Stories

Knot – Alex Kies

Our city is changing. I’m not sure how or why. I’m not entirely certain when these changes take place. I hate to admit it about the place where I was born and raised, the only city I’ve ever truly loved, but the truth of the matter is that something about our fair city is different. The only way out is to die, we know that much for sure. The living cannot voluntarily leave the city limits. There’s always something in the way…a raging river in some places, a stone wall in others, even a thicket of untraversable underbrush. We’ve gotten used to that by now, just as we’ve grown familiar with the city itself. So you would think we would notice when something had changed. But the opposite seems to be the case…you only notice the differences after a while. It used to be the sun that sharpened itself on the edges of our city was a fluorescent white, but the other day, it occurred to me that it was red now, and had been for some time, but I didn’t remember the transition.

Another example—they’re always digging sewers here. They always have. They have always supplemented and complicated the existing system of tunnels—it was what earned our fair city the dubious honor of being the sewer capital of North America. But over lunch, my friend G… asked when the last time I’d seen one of sewer tunneling crews drive by in their practical aluminum omnibuses, and I couldn’t give him an answer. They were just gone.

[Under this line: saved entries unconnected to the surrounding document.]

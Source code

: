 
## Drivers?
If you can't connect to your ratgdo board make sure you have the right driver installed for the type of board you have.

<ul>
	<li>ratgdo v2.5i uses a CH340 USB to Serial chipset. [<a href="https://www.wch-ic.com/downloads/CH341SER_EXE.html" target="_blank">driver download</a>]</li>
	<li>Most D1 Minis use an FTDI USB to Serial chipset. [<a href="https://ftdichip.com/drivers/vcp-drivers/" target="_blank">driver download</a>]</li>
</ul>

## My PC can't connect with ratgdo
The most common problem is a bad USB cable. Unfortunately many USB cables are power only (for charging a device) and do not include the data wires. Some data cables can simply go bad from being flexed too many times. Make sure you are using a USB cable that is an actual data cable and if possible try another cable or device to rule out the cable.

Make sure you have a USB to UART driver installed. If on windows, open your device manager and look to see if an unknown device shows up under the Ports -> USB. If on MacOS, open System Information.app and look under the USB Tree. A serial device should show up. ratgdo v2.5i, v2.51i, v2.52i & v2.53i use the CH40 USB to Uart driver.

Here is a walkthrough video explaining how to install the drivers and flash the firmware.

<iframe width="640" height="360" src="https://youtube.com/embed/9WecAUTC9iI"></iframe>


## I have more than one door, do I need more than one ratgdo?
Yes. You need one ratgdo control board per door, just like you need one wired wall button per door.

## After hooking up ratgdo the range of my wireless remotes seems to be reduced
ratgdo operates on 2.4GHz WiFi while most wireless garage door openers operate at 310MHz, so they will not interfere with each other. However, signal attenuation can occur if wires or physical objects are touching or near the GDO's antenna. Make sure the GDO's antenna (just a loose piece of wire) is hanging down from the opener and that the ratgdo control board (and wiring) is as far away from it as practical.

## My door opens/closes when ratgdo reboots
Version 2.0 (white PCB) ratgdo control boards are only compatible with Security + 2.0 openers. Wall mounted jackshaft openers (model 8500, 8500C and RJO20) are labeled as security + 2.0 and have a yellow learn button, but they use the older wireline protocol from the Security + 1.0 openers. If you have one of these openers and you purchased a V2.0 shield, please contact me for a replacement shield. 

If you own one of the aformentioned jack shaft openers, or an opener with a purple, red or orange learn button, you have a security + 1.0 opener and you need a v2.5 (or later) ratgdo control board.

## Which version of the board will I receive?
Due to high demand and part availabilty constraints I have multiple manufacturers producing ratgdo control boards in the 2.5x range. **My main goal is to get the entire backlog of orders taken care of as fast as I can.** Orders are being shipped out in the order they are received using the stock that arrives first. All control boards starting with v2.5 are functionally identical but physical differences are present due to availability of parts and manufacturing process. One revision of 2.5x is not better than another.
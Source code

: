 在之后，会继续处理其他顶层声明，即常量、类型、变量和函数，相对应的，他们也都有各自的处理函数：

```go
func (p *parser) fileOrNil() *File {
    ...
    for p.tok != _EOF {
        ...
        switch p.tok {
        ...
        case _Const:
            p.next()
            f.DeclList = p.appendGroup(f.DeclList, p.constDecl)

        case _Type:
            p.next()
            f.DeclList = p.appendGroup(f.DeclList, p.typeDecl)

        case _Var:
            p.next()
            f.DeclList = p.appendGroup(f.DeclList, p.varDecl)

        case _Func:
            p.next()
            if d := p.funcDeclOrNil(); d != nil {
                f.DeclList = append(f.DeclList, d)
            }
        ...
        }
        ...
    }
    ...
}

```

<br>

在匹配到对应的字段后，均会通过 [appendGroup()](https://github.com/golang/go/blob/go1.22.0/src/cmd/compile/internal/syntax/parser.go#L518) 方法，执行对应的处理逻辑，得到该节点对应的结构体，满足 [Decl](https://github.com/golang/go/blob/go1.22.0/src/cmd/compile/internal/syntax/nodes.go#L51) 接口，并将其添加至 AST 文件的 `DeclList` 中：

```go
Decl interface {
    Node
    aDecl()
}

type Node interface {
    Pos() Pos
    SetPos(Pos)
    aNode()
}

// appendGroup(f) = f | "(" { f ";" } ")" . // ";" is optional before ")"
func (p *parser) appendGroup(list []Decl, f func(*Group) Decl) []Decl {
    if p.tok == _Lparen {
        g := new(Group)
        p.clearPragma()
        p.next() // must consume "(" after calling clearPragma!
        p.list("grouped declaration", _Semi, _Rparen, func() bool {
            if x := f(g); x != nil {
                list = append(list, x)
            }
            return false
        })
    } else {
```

Our city is changing. I’d never seen someone eat somebody else, let alone outside, until just last week. “We can do so much better!” I yelled at the cannibal, who sucked up a generous sliver of marrow and retorted that I was unfamiliar with his lived experience. I kept on moving.

This city used to feel like my city, like our city. But it’s stagnant now, like a still pool in the middle of the forest. The city wasn’t dead by any means, but it wasn’t growing, it wasn’t thriving. Not like it used to, anyway. You couldn’t get lost anymore. No matter where you went, you knew where you were. When I was younger, and not that much younger, mind you, you could wander until you starved or worse and never see the same alleyway twice. But those proud souls who wandered our streets until they died without asking for guidance, they didn’t get us down, instead we wondered at these noble fallen, and their plight inspired us to explore this world to its fullest extent.

But now, we have. Our city has changed. This used to be a cultural capital full of cultural capital. The greatest artists and thinkers swarmed here like moths to a light. It was here they let their imaginations run wild. No one knows where they went. Everyone else has stopped dreaming. I mean everybody. Not even nightmares remain. Ask them. Ask anybody. To a one, they’ll say “You know what? Come to think of it, I haven’t had a dream in a while” or something along those lines.

The city, our city, is knotted, and the harder we pull on it, the harder the knot becomes, the more inextricable our predicament. And there’s no leaving. Not alive.